SOUL Food

breast Ca whole foods

About a year ago, I found this book:

I grabbed it up for a couple of reasons. One, I like to read and learn from others and their whole food perspective. Two, I knew it would come in handy with clients.

I have recommended it several times over the past year.  Recently, I was again recommending it and I decided to check out the authors. Who are these people that wrote this book?  I can't believe it took me this long to be curious!

So I find that Edward Bauman is the founder and director of a holistic nutrition college, a whole food oasis, in California!

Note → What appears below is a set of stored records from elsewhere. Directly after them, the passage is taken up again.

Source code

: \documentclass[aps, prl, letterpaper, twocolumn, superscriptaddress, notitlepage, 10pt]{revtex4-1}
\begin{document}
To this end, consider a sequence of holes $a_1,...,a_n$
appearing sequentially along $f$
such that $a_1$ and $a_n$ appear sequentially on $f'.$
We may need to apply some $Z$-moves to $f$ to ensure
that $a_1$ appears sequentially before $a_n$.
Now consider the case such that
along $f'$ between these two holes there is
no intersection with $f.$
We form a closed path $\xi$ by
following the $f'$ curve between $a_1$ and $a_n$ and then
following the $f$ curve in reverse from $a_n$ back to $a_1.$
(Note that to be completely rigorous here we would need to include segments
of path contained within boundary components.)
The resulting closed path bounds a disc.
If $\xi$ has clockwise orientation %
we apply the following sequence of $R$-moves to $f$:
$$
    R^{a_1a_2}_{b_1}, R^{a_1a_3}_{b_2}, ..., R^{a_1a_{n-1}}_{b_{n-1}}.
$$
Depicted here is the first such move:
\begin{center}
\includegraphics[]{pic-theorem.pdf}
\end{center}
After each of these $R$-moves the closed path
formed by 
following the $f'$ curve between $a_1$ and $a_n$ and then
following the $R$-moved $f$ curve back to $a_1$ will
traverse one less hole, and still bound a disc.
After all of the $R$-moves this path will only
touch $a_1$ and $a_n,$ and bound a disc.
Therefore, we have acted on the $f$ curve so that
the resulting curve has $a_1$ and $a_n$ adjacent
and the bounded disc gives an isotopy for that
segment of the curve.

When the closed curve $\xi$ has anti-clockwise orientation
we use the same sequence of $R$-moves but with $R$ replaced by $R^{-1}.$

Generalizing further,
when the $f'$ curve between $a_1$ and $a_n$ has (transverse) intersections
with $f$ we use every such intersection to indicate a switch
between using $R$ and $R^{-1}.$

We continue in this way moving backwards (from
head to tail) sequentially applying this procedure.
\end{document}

I love his acronym for remembering healthy eating habits that balance human health: SOUL.  What a perfect way to remember how to feed and heal mind, body, and soul.  I have been teaching this same concept for 20+ years, without using the SOUL acronym, and am glad to now have this fun way to remind people.

  • S:  Seasonal
  • O:  Organic
  • U:  Un-processed (Un-refined, Un-packaged... my words!)
  • L:  Local

By Dr. Ed Bauman

eat for health

The Eating for Health model (Double click on above picture to enlarge image) provides a palette from which we can select the most health supportive foods. Eating from the inside out will provide a building diet for times when we need to build up our nutrient reserves. Eating from the outside in will set the scene for cleansing the body of impurities and toxins. The goal of the Eating for Health model is to provide a diverse selection of whole foods to sustain health and promote recovery from illness and injury.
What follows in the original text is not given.